◆ Brief ◆
Write each entry down again precisely, skipping nothing.

____

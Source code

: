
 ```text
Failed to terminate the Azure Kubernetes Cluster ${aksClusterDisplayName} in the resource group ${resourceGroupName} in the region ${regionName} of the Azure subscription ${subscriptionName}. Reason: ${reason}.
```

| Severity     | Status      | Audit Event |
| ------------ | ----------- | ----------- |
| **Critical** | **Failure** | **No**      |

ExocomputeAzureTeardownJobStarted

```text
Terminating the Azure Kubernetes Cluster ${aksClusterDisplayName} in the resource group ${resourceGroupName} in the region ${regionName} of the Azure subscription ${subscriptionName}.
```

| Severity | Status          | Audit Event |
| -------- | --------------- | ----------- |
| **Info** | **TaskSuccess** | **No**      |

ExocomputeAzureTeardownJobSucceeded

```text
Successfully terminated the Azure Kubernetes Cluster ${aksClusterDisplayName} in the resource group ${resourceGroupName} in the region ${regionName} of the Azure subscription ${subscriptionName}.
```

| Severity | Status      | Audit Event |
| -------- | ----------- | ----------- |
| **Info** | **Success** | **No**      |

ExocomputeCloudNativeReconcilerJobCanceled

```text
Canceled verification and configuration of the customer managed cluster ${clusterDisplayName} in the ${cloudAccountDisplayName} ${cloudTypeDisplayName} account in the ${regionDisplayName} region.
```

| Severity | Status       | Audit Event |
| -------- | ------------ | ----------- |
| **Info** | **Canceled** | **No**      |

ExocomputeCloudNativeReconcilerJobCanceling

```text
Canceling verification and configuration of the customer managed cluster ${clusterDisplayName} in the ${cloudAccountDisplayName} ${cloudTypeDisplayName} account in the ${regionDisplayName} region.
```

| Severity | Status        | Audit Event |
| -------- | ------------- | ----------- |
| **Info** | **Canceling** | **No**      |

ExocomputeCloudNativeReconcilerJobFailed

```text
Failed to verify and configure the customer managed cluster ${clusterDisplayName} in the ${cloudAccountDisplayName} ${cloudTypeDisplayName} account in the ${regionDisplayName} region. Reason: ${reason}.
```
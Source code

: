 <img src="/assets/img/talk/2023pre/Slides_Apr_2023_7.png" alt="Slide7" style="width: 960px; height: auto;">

____

◆ Answer box ◆
Source code

:
 ```text
Failed to terminate the Azure Kubernetes Cluster ${aksClusterDisplayName} in the resource group ${resourceGroupName} in the region ${regionName} of the Azure subscription ${subscriptionName}. Reason: ${reason}.
```

| Severity     | Status      | Audit Event |
| ------------ | ----------- | ----------- |
| **Critical** | **Failure** | **No**      |

ExocomputeAzureTeardownJobStarted

```text
Terminating the Azure Kubernetes Cluster ${aksClusterDisplayName} in the resource group ${resourceGroupName} in the region ${regionName} of the Azure subscription ${subscriptionName}.
```

| Severity | Status          | Audit Event |
| -------- | --------------- | ----------- |
| **Info** | **TaskSuccess** | **No**      |

ExocomputeAzureTeardownJobSucceeded

```text
Successfully terminated the Azure Kubernetes Cluster ${aksClusterDisplayName} in the resource group ${resourceGroupName} in the region ${regionName} of the Azure subscription ${subscriptionName}.
```

| Severity | Status      | Audit Event |
| -------- | ----------- | ----------- |
| **Info** | **Success** | **No**      |

ExocomputeCloudNativeReconcilerJobCanceled

```text
Canceled verification and configuration of the customer managed cluster ${clusterDisplayName} in the ${cloudAccountDisplayName} ${cloudTypeDisplayName} account in the ${regionDisplayName} region.
```

| Severity | Status       | Audit Event |
| -------- | ------------ | ----------- |
| **Info** | **Canceled** | **No**      |

ExocomputeCloudNativeReconcilerJobCanceling

```text
Canceling verification and configuration of the customer managed cluster ${clusterDisplayName} in the ${cloudAccountDisplayName} ${cloudTypeDisplayName} account in the ${regionDisplayName} region.
```

| Severity | Status        | Audit Event |
| -------- | ------------- | ----------- |
| **Info** | **Canceling** | **No**      |

ExocomputeCloudNativeReconcilerJobFailed

```text
Failed to verify and configure the customer managed cluster ${clusterDisplayName} in the ${cloudAccountDisplayName} ${cloudTypeDisplayName} account in the ${regionDisplayName} region. Reason: ${reason}.
```
Source code

: <img src="/assets/img/talk/2023pre/Slides_Apr_2023_7.png" alt="Slide7" style="width: 960px; height: auto;">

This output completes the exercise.